Zimbabwe to America: Moyo moves from home country during childhood

Gracie Hammond, Newtonian Content Editor

Eight thousand, nine hundred and ninety-five miles. That is the distance between Newton and the life senior Linda Moyo left behind.
At the age of eight-years-old, Moyo boarded a plane with her mother and brother to restart their lives America.
“I left everybody except for my mom and my brother, which I came with. And I’ve only seen one person since then and I’ve never been back,” Moyo said.

The family first moved to Atlanta, Ga. in 2009 to reunite with her father who had been working abroad in America.

“My dad, Ron Moyo, is a pastor at Whitestone, one of the pastors there, and then my mom owns Moyo clothing downtown and then my brother Lincoln, he is currently finishing off college at Bethel College and that’s my family, that’ll all I know right now,” Moyo said.
Moyo’s family came to Newton under unique circumstances.

“When he [her father] was little he was in a war and he was living alone, and so in that war he prayed to God, ‘God if you save me today, I’m gonna serve you.’ Moyo said.

Years later when they were in Atlanta her father was called to write an obituary for a friend from the Newton area.

“The wife of the guy who died said ‘Ron do you want to go to Hesston College so you can go to school to be a pastor?’ That moment he remembered the promises he made to God and that’s how we moved to Newton,” Moyo said.

The family has lived here ever since. For Moyo, the transition from living in Zimbabwe was not always easy. She knew very little English when she moved which made it difficult to settle into life in America.

“I watched a lot of movies, that’s how I literally learned English, because I knew nothing,” Moyo said.

Aside from being unfamiliar with the language, she also encountered differences in culture.

“It was a big culture shock when I came here, and it still is like every single day sometimes. I’m like ‘what?’” Moyo said. “The way people talk to each other like how close they are and like in Zimbabwe we say ‘hi’ to everybody but then here in some parts of the United States you have to keep to yourself or something.”

Along with that, it was strange for Moyo to move to a predominantly white town.

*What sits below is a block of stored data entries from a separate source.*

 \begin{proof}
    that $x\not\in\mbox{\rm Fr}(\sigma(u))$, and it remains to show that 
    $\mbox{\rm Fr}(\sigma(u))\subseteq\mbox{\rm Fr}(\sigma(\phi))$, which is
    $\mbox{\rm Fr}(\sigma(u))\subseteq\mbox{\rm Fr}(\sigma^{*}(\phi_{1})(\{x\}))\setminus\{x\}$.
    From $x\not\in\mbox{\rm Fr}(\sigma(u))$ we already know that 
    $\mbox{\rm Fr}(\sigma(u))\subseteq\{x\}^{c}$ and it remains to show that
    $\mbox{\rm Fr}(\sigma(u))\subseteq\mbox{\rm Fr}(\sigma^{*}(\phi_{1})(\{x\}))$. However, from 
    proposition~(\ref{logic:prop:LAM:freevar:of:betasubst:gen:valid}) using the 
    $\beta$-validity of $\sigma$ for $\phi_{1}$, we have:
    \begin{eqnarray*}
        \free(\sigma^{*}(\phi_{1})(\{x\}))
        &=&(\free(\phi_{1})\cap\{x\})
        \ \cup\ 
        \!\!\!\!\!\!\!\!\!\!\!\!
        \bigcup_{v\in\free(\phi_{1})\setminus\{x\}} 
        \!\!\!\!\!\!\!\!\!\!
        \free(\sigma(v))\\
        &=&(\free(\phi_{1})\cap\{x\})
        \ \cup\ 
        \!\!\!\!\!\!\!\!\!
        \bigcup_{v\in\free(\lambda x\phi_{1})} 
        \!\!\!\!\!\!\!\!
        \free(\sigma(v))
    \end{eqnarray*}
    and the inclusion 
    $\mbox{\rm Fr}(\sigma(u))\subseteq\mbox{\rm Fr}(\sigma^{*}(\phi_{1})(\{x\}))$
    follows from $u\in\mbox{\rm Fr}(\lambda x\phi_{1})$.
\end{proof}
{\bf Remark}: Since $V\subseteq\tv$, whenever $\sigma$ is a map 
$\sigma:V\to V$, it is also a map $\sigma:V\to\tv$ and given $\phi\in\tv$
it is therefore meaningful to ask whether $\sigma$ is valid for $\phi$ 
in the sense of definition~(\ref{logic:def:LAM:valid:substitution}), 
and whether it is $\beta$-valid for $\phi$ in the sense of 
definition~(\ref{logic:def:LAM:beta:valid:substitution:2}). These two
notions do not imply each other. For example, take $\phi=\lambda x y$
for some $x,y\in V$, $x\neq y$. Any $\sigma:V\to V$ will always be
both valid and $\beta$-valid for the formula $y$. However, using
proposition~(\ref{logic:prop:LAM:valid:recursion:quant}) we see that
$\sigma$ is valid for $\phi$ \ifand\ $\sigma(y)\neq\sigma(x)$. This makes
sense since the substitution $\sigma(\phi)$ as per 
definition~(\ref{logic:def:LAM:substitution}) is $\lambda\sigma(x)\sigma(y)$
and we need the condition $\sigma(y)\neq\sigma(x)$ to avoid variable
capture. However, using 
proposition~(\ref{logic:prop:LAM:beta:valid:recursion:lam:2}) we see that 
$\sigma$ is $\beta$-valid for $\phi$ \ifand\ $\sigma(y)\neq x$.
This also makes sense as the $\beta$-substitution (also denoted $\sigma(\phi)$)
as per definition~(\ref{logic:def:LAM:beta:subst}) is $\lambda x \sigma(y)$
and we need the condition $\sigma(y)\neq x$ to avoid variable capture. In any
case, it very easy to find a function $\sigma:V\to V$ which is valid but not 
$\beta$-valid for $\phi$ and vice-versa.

“It was shocking, like still today when I see a black person I’m like ‘Oh my God, a black person is right there.’ It’s still surprising because when I came to Atlanta, Ga. there were a lot of black people. It was a huge culture change from Atlanta, Ga. to Newton because it’s like all white and our culture is different from Atlanta and so adapting to three different cultures in a short amount of time was hard,” Moyo said.

Keeping in touch with her roots in something very important to Moyo.

“The sad thing is that it’s taken me a long time to realize that, for a long time I was trying to have, you know, like the American culture and get away from that but like now I’m growing every single day I see how important it is to hold on to who you are because that’s where I came from, that’s my imprint.” Moyo said.

She still speaks Zulu on occasion and enjoys connecting with people from back home.

Overall, she believes that growing up in a different country and moving at a young age has positively shaped who she is.
“I have a different perspective of the world than some other people because I know the good and I know the bad and I know both factors of any situation,” Moyo said.